During 'Fox & Friends' interview, Jerry Falwell Jr. suggests the coronavirus is a plot to hurt Trump and says Liberty University will continue to hold in-person classes

In the same segment, Falwell falsely claimed that the media is overhyping the threat of COVID-19 specifically to hurt Trump and suggested that the virus is a bioweapon concocted by North Korea.

"It's just strange to me how so many are overreacting. The H1N1 virus in 2009 killed 17,000 people, it was the flu also I think, and there was not the same level of hype. You just didn't see it on the news 24/7 and it makes you wonder if there's a political reason for that," Falwell said.
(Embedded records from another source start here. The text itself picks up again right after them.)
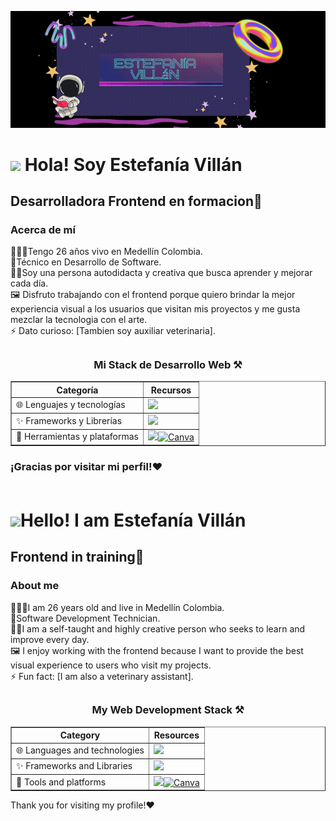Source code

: 
<p align="center">
  <img src="./Assets/banner.gif" alt="estefania villan  frontend" />
</p>
<h1>  <img src="https://raw.githubusercontent.com/iampavangandhi/iampavangandhi/master/gifs/Hi.gif"  width="30px"> Hola! Soy Estefanía Villán  </h1>
<h2>Desarrolladora Frontend en formacion🎨</h2>

### Acerca de mí
 🧝🏼‍♀️Tengo 26 años vivo en Medellín Colombia. <br>
 🌱Técnico en Desarrollo de Software.<br>
 👩‍💻Soy una persona autodidacta y  creativa que busca aprender y mejorar cada día.<br>
 🖼 Disfruto trabajando con el frontend porque quiero brindar la mejor experiencia visual a los usuarios que visitan mis proyectos y me gusta mezclar la tecnologia con el arte.<br>
⚡ Dato curioso: [Tambien soy auxiliar veterinaria].


## <h3 align="center"> Mi Stack de Desarrollo Web ⚒ </h3>

<table border="1" cellpadding="20" align="center">
  <thead>
    <tr>
      <th>Categoría</th>
      <th>Recursos</th>
    </tr>
  </thead>
  <tbody>
    <tr>
      <td>  🌐 Lenguajes y tecnologías</td>
      <td>
        <a href="https://skillicons.dev">
          <img src="https://skillicons.dev/icons?i=js,html,css," />
        </a>
      </td>
    </tr>
    <tr>
      <td> ✨ Frameworks y Librerías</td>
      <td>
        <a href="https://skillicons.dev">
          <img src="https://skillicons.dev/icons?i=react,vue,vite,babel,tailwind,sass" />
        </a>
      </td>
    </tr>
    <tr>
      <td> 🔨 Herramientas y plataformas</td>
      <td>
        <a href="https://skillicons.dev">
          <img src="https://skillicons.dev/icons?i=git,github,figma,npm " /><img width="50" src="https://github.com/marwin1991/profile-technology-icons/assets/136815194/02494c7c-de6a-43a6-9293-6369696842ed" alt="Canva" title="Canva"/>
        </a>
      </td>
    </tr>
  </tbody>
</table>


	

### ¡Gracias por visitar mi perfil!❤<br><br>


<h1> <img src="https://raw.githubusercontent.com/iampavangandhi/iampavangandhi/master/gifs/Hi.gif" width="30px">Hello! I am Estefanía Villán  </h1>
<h2>Frontend in training🎨</h2>

### About me
 🧝🏼‍♀️I am 26 years old and live in Medellín Colombia.<br>
 🌱Software Development Technician.<br>
 👩‍💻I am a self-taught and highly creative person who seeks to learn and improve every day.<br>
 🖼 I enjoy working with the frontend because I want to provide the best visual experience to users who visit my projects.<br>
 ⚡ Fun fact: [I am also a veterinary assistant].

##  <h3 align="center"> My Web Development Stack ⚒ </h3>

<table border="1" cellpadding="20" align="center">
  <thead>
    <tr>
      <th>Category</th>
      <th>Resources</th>
    </tr>
  </thead>
  <tbody>
    <tr>
      <td>  🌐 Languages ​​and technologies</td>
      <td>
        <a href="https://skillicons.dev">
          <img src="https://skillicons.dev/icons?i=js,html,css," />
        </a>
      </td>
    </tr>
    <tr>
      <td> ✨ Frameworks and Libraries</td>
      <td>
        <a href="https://skillicons.dev">
          <img src="https://skillicons.dev/icons?i=react,vue,vite,babel,tailwind,sass" />
        </a>
      </td>
    </tr>
    <tr>
      <td> 🔨 Tools and platforms</td>
      <td>
        <a href="https://skillicons.dev">
          <img src="https://skillicons.dev/icons?i=git,github,figma,npm " /><img width="50" src="https://github.com/marwin1991/profile-technology-icons/assets/136815194/02494c7c-de6a-43a6-9293-6369696842ed" alt="Canva" title="Canva"/>
        </a>
      </td>
    </tr>
  </tbody>
</table>
	
Thank you for visiting my profile!❤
Falwell said that media coverage of the virus is a plot specifically to take out Trump, saying: "Impeachment didn't work, the Mueller report didn't work, article 25 didn't work, maybe this is their next attempt to get Trump."

 
 
 
Trout Giggles
Professor Principal
5.1  Trout Giggles  replied to  lady in black @5    4 years ago
The H1N1 virus in 2009 killed 17,000 people, it was the flu also I think, and there was not the same level of hype.

Because, Mr Falwell, it is an influenza but many people get a flu shot every year. While the flu shot may not have prevented people from getting H1N1, it did probably lessen the severity of the disease. I bet if you go back and look at the 17,000 who died, most of them didn't get a flu shot or already had underlying conditions.
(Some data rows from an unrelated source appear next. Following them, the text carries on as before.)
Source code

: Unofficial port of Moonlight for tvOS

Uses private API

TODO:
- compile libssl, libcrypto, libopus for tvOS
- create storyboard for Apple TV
My point is....there is no vaccine for COVID-19. It is much more contagious and lethal than the flu. It's on the news 24/7 because people want to and need to be informed

 
 
 
Just Jim NC TttH
Professor Principal
5.1.1  Just Jim NC TttH  replied to  Trout Giggles @5.1    4 years ago
already had underlying conditions.

As, it seems, the case is now. And this one, for the most part, leaves kids alone. That's one participation "trophy" they don't want

 
 
 
livefreeordie
Junior Silent
5.1.2  livefreeordie  replied to  Trout Giggles @5.1    4 years ago

I'm 71 and have never had a flu shot nor will I ever poison my body with one.  Holistic health using natural means is the way our bodies were designed.

I also have not had the flu in more than 35 years

 
 
 
Trout Giggles
Professor Principal
5.1.3  Trout Giggles  replied to  livefreeordie @5.1.2    4 years ago

Who cares?

 
 
 
JohnRussell
Professor Principal
5.1.4  seeder  JohnRussell  replied to  livefreeordie @5.1.2    4 years ago

89434088_828876924266665_4230125285674057728_n.jpg

 
 
 
livefreeordie
Junior Silent
5.1.5  livefreeordie  replied to  JohnRussell @5.1.4    4 years ago

Prayer is far better than trusting the medical community who kill 100s of thousands every year

 
 
 
MrFrost
Professor Expert
5.1.6  MrFrost  replied to  livefreeordie @5.1.5    4 years ago

Prayer is far better than trusting the medical community who kill 100s of thousands every year

And how many do they save from certain death? More than "100's of thousands". 

In comparison? How many people have been cured of disease from prayer alone? 

None. 

 
 
 
MrFrost
Professor Expert
6  MrFrost    4 years ago

Hannity is so deep in denial and deflection for Dear Leader he was even dragging 20 year old Bill Clinton stories up. Dude is flat out pathetic.